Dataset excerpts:
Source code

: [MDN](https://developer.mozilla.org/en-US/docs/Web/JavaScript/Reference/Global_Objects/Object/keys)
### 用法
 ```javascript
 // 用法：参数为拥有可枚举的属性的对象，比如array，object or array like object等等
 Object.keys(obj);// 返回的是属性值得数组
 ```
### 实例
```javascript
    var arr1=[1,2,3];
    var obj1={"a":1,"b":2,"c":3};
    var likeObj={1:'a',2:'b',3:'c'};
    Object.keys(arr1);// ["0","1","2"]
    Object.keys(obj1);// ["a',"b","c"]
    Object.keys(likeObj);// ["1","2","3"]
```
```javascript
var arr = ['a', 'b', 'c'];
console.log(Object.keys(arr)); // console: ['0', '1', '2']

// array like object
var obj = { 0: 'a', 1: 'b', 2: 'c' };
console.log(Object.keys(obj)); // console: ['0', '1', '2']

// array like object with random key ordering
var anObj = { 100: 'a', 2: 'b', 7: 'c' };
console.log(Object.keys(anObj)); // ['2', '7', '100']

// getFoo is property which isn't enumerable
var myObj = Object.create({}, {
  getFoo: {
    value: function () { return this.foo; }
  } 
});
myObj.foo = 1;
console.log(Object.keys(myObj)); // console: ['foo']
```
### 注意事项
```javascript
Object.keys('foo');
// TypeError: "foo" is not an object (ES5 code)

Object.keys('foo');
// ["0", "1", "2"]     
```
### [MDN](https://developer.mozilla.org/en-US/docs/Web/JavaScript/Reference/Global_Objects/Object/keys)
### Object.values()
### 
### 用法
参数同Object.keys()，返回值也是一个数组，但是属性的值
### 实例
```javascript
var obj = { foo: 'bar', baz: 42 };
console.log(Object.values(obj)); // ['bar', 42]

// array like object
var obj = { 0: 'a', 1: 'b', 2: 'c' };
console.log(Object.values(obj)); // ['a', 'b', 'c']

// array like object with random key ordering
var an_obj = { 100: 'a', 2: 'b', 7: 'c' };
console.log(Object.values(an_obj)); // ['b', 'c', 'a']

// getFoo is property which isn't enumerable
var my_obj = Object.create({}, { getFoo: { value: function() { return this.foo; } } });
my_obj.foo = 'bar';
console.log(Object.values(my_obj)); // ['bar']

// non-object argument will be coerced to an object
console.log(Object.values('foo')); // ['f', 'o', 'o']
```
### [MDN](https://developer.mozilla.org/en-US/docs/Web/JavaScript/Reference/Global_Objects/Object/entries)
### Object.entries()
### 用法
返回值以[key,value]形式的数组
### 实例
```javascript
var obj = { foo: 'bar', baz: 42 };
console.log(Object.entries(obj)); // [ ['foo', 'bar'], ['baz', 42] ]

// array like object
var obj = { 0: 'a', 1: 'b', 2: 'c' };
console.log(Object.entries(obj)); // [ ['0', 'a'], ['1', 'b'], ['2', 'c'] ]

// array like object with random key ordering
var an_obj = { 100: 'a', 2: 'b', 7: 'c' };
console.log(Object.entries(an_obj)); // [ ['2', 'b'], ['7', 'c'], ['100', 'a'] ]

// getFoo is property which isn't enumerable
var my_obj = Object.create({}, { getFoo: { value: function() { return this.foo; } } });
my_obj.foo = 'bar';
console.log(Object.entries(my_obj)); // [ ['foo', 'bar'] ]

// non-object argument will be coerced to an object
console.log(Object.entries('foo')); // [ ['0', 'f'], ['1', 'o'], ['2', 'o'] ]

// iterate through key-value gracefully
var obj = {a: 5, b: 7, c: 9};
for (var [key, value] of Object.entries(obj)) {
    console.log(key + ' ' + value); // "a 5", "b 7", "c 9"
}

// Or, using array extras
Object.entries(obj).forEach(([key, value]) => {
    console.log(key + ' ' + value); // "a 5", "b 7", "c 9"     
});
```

> _Task goal_
Every line above is to be transcribed exactly.

> _Task result_
Source code

: [MDN](https://developer.mozilla.org/en-US/docs/Web/JavaScript/Reference/Global_Objects/Object/keys)
### 用法
 ```javascript
 // 用法：参数为拥有可枚举的属性的对象，比如array，object or array like object等等
 Object.keys(obj);// 返回的是属性值得数组
 ```
### 实例
```javascript
    var arr1=[1,2,3];
    var obj1={"a":1,"b":2,"c":3};
    var likeObj={1:'a',2:'b',3:'c'};
    Object.keys(arr1);// ["0","1","2"]
    Object.keys(obj1);// ["a',"b","c"]
    Object.keys(likeObj);// ["1","2","3"]
```
```javascript
var arr = ['a', 'b', 'c'];
console.log(Object.keys(arr)); // console: ['0', '1', '2']

// array like object
var obj = { 0: 'a', 1: 'b', 2: 'c' };
console.log(Object.keys(obj)); // console: ['0', '1', '2']

// array like object with random key ordering
var anObj = { 100: 'a', 2: 'b', 7: 'c' };
console.log(Object.keys(anObj)); // ['2', '7', '100']

// getFoo is property which isn't enumerable
var myObj = Object.create({}, {
  getFoo: {
    value: function () { return this.foo; }
  } 
});
myObj.foo = 1;
console.log(Object.keys(myObj)); // console: ['foo']
```
### 注意事项
```javascript
Object.keys('foo');
// TypeError: "foo" is not an object (ES5 code)

Object.keys('foo');
// ["0", "1", "2"]     
```
### [MDN](https://developer.mozilla.org/en-US/docs/Web/JavaScript/Reference/Global_Objects/Object/keys)
### Object.values()
### 
### 用法
参数同Object.keys()，返回值也是一个数组，但是属性的值
### 实例
```javascript
var obj = { foo: 'bar', baz: 42 };
console.log(Object.values(obj)); // ['bar', 42]

// array like object
var obj = { 0: 'a', 1: 'b', 2: 'c' };
console.log(Object.values(obj)); // ['a', 'b', 'c']

// array like object with random key ordering
var an_obj = { 100: 'a', 2: 'b', 7: 'c' };
console.log(Object.values(an_obj)); // ['b', 'c', 'a']

// getFoo is property which isn't enumerable
var my_obj = Object.create({}, { getFoo: { value: function() { return this.foo; } } });
my_obj.foo = 'bar';
console.log(Object.values(my_obj)); // ['bar']

// non-object argument will be coerced to an object
console.log(Object.values('foo')); // ['f', 'o', 'o']
```
### [MDN](https://developer.mozilla.org/en-US/docs/Web/JavaScript/Reference/Global_Objects/Object/entries)
### Object.entries()
### 用法
返回值以[key,value]形式的数组
### 实例
```javascript
var obj = { foo: 'bar', baz: 42 };
console.log(Object.entries(obj)); // [ ['foo', 'bar'], ['baz', 42] ]

// array like object
var obj = { 0: 'a', 1: 'b', 2: 'c' };
console.log(Object.entries(obj)); // [ ['0', 'a'], ['1', 'b'], ['2', 'c'] ]

// array like object with random key ordering
var an_obj = { 100: 'a', 2: 'b', 7: 'c' };
console.log(Object.entries(an_obj)); // [ ['2', 'b'], ['7', 'c'], ['100', 'a'] ]

// getFoo is property which isn't enumerable
var my_obj = Object.create({}, { getFoo: { value: function() { return this.foo; } } });
my_obj.foo = 'bar';
console.log(Object.entries(my_obj)); // [ ['foo', 'bar'] ]

// non-object argument will be coerced to an object
console.log(Object.entries('foo')); // [ ['0', 'f'], ['1', 'o'], ['2', 'o'] ]

// iterate through key-value gracefully
var obj = {a: 5, b: 7, c: 9};
for (var [key, value] of Object.entries(obj)) {
    console.log(key + ' ' + value); // "a 5", "b 7", "c 9"
}

// Or, using array extras
Object.entries(obj).forEach(([key, value]) => {
    console.log(key + ' ' + value); // "a 5", "b 7", "c 9"     
});
```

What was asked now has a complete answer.